Since the release of this new information online, fans have scrambled to pinpoint the real geographic locations of these schools. There have been guesses that Ilvermorny lies roughly in New England, possibly in Salem, Massachusetts. Others have named Detroit or approximated a point near the Canadian border. Some degree of excitement typically greets any update to the Harry Potter universe, but there's another lesson to take note of here. By connecting her invisible world with real places, Rowling has managed to cultivate a feeling of greater involvement within her community of readers. 

Imaginary lands hold a lens up to the flaws and troubles of own realities, acting as a foil to showcase the way things could be if only the laws of physics were slightly different.

The Scaffolding

When authors build worlds, they take reality into their own hands. The prospect of designing an entire cosmos from its Big Bang moment to Armageddon is exciting and empowering. In this situation, the author becomes architect, engineer, site inspector, and construction contractor. But there are several solid points in favor of choosing a real location to build fantastic elements on top of, instead of creating one purely from scratch. Think of the setting as a kind of scaffolding; it comes with a prefabricated structure that readers will already have some basic understanding of.

This scaffolding allows the author to reflect on real events and grounds the story in solid cultural or historical roots (how effectively those elements work together can vary enormously, however). A preexisting setting also offers a chance for the writer to manipulate the outcomes of actual events. How would an elven invasion have altered the development of modern warfare, for instance? What would the East India Company have done if forced to cope with a plague of sea serpents? Jonathan Strange & Mr. Norrell by Susanna Clarke is a good example of how well this fusion can work. The Industrial Revolution is, after all, far more interesting when magicians are involved.

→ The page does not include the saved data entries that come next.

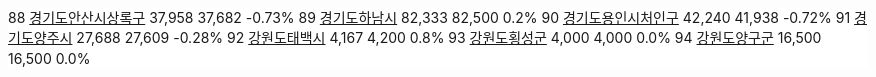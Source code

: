   <tr class="item">
    <td>88</td>
    <td><a href="/apt/경기도안산시상록구">경기도안산시상록구</a></td>
    <td>37,958</td>
    <td>37,682</td>
    <td>-0.73%</td>
  </tr>

  <tr class="item">
    <td>89</td>
    <td><a href="/apt/경기도하남시">경기도하남시</a></td>
    <td>82,333</td>
    <td>82,500</td>
    <td>0.2%</td>
  </tr>

  <tr class="item">
    <td>90</td>
    <td><a href="/apt/경기도용인시처인구">경기도용인시처인구</a></td>
    <td>42,240</td>
    <td>41,938</td>
    <td>-0.72%</td>
  </tr>

  <tr class="item">
    <td>91</td>
    <td><a href="/apt/경기도양주시">경기도양주시</a></td>
    <td>27,688</td>
    <td>27,609</td>
    <td>-0.28%</td>
  </tr>

  <tr class="item">
    <td>92</td>
    <td><a href="/apt/강원도태백시">강원도태백시</a></td>
    <td>4,167</td>
    <td>4,200</td>
    <td>0.8%</td>
  </tr>

  <tr class="item">
    <td>93</td>
    <td><a href="/apt/강원도횡성군">강원도횡성군</a></td>
    <td>4,000</td>
    <td>4,000</td>
    <td>0.0%</td>
  </tr>

  <tr class="item">
    <td>94</td>
    <td><a href="/apt/강원도양구군">강원도양구군</a></td>
    <td>16,500</td>
    <td>16,500</td>
    <td>0.0%</td>
  </tr>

The blending of real and unreal events and places is sometimes referred to as “low fantasy,” versus the expansive worlds of high fantasy, a division that began to evolve as far back as the Edwardian era. One of the most fascinating things about low or “urban” fantasy is its hidden proximity to the real world. Another universe may lurk at the back of a wardrobe in an English country home, or down the bottom of a rabbit hole. Sometimes our world and others overlap, like the center of a Venn diagram. These new worlds that still retain vestiges of our own offer a unique angle; they allow the author to make comparisons. Imaginary lands hold a lens up to the flaws and troubles of own realities, acting as a foil to showcase the way things could be if only the laws of physics were slightly different.

A Solid Foundation

Have you ever heard the saying that the best lies hold an element of truth? It's the context of witnessing these fantastic elements so close to home that makes them all the more believable. The Oxford of The Golden Compass by Philip Pullman shows how completely a skilled author can cloak fantasy in a veil of reality. By devoting great attention to the detail of the various colleges and their inhabitants, it's possible to almost forget that the animal daemons which accompany humans in Pullman's world aren't as normal a part of Oxford as the Bodleian Library.

Arguably, even authors who choose to place their characters in an invented land still use knowledge of established social norms and laws as a crutch, otherwise these groups wouldn't be recognizable to readers as a form of civilization. This could be interpreted as a reflection of how people across time and space often have the same basic desires—it stands to reason that the same would apply to characters in other realities, regardless of whether they're strictly human or not.

About the author

Leah Dearborn is a Boston-based writer with a bachelor’s degree in journalism and a master’s degree in international relations from UMass Boston. She started writing for LitReactor in 2013 while paying her way through journalism school and hopping between bookstore jobs (R.I.P. Borders). In the years since, she’s written articles about everything from colonial poisoning plots to city council plans for using owls as pest control. If it’s a little strange, she’s probably interested.